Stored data
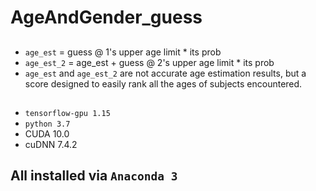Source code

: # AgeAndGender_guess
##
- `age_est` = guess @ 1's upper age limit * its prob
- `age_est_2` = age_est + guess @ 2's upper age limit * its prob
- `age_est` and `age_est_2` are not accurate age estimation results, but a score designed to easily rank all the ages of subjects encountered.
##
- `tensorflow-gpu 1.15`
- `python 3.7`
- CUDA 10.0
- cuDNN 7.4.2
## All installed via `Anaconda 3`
* * *
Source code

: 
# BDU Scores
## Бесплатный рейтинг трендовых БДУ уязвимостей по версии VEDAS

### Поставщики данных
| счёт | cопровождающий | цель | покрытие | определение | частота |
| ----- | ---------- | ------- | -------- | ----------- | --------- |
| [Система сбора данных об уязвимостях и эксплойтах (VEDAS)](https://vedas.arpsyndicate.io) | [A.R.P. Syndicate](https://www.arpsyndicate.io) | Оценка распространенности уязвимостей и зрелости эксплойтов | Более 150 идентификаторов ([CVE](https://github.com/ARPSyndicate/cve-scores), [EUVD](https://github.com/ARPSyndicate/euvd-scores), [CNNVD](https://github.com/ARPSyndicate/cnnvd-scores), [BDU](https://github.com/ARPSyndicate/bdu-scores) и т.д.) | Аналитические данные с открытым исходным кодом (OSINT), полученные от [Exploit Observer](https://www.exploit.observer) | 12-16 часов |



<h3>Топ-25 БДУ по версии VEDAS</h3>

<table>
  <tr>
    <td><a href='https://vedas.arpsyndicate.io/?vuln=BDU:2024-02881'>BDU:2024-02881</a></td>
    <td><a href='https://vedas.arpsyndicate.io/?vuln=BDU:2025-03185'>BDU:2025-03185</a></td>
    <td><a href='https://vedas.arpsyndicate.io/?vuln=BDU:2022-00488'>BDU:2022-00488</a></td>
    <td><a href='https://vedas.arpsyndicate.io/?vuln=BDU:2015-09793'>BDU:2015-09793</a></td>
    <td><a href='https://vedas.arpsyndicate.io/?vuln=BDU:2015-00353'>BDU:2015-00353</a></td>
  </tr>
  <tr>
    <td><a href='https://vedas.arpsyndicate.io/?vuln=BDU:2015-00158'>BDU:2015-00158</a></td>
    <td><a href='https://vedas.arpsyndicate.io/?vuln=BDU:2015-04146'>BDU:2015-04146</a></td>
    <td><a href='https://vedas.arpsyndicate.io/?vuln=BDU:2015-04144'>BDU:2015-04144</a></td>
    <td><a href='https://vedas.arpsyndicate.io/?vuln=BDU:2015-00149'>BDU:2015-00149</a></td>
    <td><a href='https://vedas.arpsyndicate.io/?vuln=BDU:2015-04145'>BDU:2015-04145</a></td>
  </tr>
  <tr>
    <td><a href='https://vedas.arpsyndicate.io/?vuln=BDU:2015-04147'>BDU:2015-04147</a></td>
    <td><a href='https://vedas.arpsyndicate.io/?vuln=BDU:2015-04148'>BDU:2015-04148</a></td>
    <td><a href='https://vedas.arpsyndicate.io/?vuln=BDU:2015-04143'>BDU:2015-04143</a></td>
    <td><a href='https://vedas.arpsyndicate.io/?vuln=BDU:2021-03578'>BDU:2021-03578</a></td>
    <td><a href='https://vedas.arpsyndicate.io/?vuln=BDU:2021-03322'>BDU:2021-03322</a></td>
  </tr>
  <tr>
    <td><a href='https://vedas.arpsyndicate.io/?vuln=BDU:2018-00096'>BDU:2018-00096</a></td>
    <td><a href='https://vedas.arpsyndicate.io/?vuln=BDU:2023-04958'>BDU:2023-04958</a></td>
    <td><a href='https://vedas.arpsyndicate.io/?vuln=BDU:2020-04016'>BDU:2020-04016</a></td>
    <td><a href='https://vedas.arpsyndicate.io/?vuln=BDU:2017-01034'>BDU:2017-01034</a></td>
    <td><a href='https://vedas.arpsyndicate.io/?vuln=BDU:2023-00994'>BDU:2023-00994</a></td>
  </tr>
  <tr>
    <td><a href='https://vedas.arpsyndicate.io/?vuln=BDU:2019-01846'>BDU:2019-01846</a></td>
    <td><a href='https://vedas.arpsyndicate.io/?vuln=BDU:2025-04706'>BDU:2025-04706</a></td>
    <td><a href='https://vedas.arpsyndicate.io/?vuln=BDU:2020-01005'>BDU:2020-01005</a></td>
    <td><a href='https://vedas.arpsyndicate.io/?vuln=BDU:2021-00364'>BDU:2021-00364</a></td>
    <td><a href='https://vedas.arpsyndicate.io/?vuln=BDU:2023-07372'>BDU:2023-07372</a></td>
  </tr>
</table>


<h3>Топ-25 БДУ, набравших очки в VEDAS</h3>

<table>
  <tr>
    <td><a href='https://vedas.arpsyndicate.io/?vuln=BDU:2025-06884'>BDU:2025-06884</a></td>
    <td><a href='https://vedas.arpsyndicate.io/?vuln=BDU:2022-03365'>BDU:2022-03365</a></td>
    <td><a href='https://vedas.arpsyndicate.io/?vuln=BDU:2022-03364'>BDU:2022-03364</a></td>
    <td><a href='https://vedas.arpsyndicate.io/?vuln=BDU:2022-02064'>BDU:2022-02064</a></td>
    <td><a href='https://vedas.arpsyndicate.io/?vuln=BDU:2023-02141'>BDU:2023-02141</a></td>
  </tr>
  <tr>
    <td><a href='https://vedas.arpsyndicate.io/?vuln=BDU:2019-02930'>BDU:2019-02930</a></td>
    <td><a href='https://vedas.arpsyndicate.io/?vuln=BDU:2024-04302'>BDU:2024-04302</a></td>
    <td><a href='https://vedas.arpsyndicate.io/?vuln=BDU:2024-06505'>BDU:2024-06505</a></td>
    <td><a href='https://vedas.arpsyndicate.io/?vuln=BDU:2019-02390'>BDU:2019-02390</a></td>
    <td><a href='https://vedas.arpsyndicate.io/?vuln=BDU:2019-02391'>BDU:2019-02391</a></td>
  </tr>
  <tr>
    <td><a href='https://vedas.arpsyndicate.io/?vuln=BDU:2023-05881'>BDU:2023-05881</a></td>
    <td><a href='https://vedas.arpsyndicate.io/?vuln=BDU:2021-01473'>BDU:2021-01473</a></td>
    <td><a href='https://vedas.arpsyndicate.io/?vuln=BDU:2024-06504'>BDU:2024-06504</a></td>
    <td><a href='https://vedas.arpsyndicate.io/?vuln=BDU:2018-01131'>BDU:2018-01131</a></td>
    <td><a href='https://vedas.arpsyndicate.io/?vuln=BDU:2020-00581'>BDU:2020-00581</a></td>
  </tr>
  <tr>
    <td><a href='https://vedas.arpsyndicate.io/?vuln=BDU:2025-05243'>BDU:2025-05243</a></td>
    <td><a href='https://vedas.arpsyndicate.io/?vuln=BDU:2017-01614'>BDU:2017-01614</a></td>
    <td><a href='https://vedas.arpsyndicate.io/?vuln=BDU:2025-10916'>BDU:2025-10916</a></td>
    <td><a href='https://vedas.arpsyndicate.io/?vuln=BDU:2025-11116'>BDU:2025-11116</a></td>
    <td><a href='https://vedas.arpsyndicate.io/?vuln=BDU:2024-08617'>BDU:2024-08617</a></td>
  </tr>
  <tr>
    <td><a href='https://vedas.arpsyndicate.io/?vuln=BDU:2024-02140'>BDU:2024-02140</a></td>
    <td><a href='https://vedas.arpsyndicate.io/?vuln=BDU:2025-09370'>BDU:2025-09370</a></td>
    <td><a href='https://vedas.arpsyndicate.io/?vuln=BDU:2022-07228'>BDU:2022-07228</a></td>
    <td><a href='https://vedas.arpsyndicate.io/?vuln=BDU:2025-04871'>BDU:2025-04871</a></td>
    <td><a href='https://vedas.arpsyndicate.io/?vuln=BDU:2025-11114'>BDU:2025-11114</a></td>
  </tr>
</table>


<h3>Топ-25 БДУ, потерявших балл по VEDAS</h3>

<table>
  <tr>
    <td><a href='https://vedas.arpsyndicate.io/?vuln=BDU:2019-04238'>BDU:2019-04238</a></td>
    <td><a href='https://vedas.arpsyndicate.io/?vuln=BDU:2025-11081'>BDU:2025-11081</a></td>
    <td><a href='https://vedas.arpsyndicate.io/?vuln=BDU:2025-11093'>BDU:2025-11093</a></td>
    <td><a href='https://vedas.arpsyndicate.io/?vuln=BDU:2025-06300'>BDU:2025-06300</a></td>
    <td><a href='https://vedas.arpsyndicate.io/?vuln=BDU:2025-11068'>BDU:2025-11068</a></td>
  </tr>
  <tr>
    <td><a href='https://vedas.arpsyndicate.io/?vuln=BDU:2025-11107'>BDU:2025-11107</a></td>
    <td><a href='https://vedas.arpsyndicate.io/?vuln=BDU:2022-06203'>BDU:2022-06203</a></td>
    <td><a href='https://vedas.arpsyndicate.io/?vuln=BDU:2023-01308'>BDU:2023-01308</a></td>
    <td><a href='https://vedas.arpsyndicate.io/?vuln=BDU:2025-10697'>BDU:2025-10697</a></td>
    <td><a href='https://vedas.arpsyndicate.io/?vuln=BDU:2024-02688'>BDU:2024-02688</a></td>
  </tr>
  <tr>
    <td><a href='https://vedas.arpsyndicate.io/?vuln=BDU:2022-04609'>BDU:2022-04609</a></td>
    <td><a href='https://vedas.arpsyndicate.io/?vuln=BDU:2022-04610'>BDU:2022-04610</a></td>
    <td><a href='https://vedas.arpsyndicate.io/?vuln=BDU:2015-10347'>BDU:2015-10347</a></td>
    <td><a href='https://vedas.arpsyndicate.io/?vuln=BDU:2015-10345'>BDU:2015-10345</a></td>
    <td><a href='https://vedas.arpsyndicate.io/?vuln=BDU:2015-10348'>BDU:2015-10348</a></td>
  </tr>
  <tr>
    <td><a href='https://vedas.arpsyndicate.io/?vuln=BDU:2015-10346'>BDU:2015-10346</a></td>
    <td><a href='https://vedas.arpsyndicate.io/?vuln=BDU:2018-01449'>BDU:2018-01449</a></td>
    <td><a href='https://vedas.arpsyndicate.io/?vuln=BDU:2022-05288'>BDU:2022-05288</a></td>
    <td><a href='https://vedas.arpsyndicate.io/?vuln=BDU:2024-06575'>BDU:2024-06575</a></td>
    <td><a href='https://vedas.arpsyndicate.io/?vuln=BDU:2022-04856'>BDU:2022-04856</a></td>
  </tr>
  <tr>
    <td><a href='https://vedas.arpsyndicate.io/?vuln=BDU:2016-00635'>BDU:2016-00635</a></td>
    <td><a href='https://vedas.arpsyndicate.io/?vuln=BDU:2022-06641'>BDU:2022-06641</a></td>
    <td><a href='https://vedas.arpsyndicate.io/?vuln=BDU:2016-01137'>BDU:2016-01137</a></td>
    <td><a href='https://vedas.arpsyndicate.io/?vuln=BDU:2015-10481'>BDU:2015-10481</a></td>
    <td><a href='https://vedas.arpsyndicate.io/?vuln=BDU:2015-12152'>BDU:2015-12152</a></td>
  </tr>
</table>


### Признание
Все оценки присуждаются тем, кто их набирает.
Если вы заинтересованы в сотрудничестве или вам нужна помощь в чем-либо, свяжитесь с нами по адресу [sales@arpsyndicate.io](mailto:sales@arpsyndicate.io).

▸ Work instructions
When you find a line in the records that contains the word "prob", copy it.

▸ Output of the task
- `age_est` = guess @ 1's upper age limit * its prob
- `age_est_2` = age_est + guess @ 2's upper age limit * its prob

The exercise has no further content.